An accidental blog

"If God is sovereign, then his lordship must extend over all of life, and it cannot be restricted to the walls of the church or within the Christian orbit." Abraham Kuyper Common Grace 1.1.

Saturday, 15 September 2007

Frank Viola's Pagan Christianity

I managed to get a cheap copy of this book, I am really enjoying reading it. It it first came to my attention through the blogging of John La Grou at Microeclesia who has just finished a lengthy 10-part review of it.

Frank Viola, a proponent of the house church movement, has summarised a lot of the ‘pagan’ origins – though its clear his use of the term pagan is very broad – of what we associate with Christianity – or perhaps better Churchianity. These include:

  • The Sunday service order of service – evolving from Gregory’s Mass with revisions made during the Reformation
  • The sombre approach to a church service – an idea taken from a mediaeval view of piety
  • The ‘modern’ sermon – origins in the Greek sophists
  • The church building – initiated by Constantine circa AD 327, the first buildings were based on Roman basilicas and Greek temples
  • The pulpit – borrowed from the Greek ambo, a pulpit used by Greeks and Jews for delivering monologues
  • Hierarchical leadership – based on the leadership models of Babylonians, Persinas, Greeks and Romans
  • Wearing the Sunday best for church services – began in the late eighteenth century, the emerging middle classes wanted to look like the welathy aristocracy
  • Clergy costume – based on the clothes of the Roman officials
  • Backward collars – invented in 1865 by Donald McLeod

Viola is spot on when he describes most of the practices we associate with ‘church’ as being unconducive to participation in the services. They promote the idea of a one man (and it usually is a man) ‘ministry’. As Viola comments:

..the architecture of Protestant church building points all of its arrows in the direction of the person who delivers the sermon. The building is suited for a pulpit domination. And it equally puts constraints on the functioning of the congregation.

This arrangement makes it nearly impossible for one worshipper to look into the face of another. Instead, it creates a sit-and-soak form of worship that turns functioning Christians into ‘pew potatoes!’ To state it differently, the very architecture prevents fellowship except betwee God and his people via the pastor! And yet despite these facts, we Christians still believe the building is sacred. (p 134).
The result is the body becomes all mouth and ears, it encourages a split between clergy and laity.

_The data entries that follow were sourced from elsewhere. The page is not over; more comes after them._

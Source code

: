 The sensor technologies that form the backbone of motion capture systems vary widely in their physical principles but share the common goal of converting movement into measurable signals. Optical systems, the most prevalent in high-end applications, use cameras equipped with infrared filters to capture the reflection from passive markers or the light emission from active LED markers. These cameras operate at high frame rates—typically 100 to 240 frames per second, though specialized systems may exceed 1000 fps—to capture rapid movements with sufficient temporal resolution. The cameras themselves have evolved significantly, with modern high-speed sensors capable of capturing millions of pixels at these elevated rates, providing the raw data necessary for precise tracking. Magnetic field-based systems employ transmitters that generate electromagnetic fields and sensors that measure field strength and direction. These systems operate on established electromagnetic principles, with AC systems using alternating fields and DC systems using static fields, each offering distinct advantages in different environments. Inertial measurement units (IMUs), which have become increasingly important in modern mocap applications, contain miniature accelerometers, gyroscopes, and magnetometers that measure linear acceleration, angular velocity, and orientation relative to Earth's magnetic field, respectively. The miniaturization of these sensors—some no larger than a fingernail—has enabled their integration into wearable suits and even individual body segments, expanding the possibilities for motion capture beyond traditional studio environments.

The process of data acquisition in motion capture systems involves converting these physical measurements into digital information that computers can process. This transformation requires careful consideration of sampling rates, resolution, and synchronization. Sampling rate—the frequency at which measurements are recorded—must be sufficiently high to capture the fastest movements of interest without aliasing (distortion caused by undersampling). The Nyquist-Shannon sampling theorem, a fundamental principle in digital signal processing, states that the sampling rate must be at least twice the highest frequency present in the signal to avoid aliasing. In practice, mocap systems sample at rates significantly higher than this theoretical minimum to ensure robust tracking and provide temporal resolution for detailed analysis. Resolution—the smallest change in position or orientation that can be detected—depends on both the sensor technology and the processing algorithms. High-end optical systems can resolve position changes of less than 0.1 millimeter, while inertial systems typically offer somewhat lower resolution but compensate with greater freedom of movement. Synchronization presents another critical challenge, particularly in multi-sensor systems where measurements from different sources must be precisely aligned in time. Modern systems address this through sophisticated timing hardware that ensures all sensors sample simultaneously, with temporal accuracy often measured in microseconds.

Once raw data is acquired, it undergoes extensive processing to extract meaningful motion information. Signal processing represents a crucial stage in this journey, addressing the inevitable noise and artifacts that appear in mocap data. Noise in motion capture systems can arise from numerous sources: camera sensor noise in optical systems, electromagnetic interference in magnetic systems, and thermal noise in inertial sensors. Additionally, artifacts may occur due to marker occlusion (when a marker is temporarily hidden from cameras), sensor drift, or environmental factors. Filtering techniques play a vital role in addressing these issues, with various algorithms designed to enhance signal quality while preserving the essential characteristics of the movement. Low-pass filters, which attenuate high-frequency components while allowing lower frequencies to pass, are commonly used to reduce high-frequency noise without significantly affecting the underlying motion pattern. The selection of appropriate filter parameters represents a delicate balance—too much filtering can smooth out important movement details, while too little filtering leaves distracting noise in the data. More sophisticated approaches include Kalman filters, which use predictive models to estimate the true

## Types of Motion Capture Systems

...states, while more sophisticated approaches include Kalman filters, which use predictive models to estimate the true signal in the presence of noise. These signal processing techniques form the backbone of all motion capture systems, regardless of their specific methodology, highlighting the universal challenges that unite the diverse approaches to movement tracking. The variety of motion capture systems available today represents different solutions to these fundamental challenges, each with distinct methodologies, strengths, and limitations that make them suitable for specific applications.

It seems to me, though, that at times Viola is guilty of the genetic fallacy; it is wrong to condemn a practice based on its history, however dubious that history may be. The origin of something does not necessarily have any bearing upon its truth. Clothes are the direct result of rebellion against God – does that mean that wearing clothes is wrong? Practices must be damned or praised on their present merits not their previous history.

Why should we return to New Testament models of church services or (non)buildings? Are the models intended to be normative or are they merely descriptive? Is Viola embracing some form of reverse chronological snobbery? It also assumes that we know what the first century church was like! The few glimpses we have in the New Testament hardly provide a blueprint; though they do provide some helpful pointers. And it does seem far away from what we have in the institutional churches today.

Elsewhere Viola has described what he perceives to be a NT church service, it is broadly one that is modelled on 1 Corinthians 14. And I have great sympathy for this model. But how do we know if the this Corinthian model was used at Rome, Athens or Jerusalem? I suspect that the first-century practices are not quite so uniform as Viola thinks.

Leonard Sweet (The Church in Emerging culture: Five Perspectives, Zondervan, 2003) devised a matrix (above) to show ‘four general conditions in which Christian faith may be lived and practiced’ (p 19). Viola obviously belongs in section 1 – he wants no change in method and no change in message. We do however, need to be open to Holy Spirit change!

Viola’s book is well written, readable and well researched, he makes much use of many secondary sources. He has some excellent insights, not least being the need to overcome the clergy-laity divide and the need for church services to become much more participatory. He has shown the Greek and Scholastic influences in church service and building design. It should be required reading for all those in so-called ‘full-time Christian ministry’. May Viola’s book help us to consider prayerfully what we do when we go to the church building. It may well help expose unhelpful traditions and help us to be more open to what the spirit is saying to the churches today.

Viola is interviewed here

1 comment:

John L said...

Steve - good thoughts on Viola. I'm now reading a more academic treatment called "House Church & Mission." One point is clear - we really don't have a comprehensive understanding of the 1c church and its practices. Viola takes broad academic liberties.

That said, after reading Viola, two issues stand out, demanding more attention:

(1) the lay / clergy split - "professional clergy" were largely foreign to 1c ecclesia; and

(2) non-participatory community - the CEO / MC model of "church leadership" would have been foreign to a 1c Christ-follower.

We're stuck in an inherited model that promotes endless distinctions between "amateur" and "expert." This isn't the vibrant, radical, participatory NT community we read about.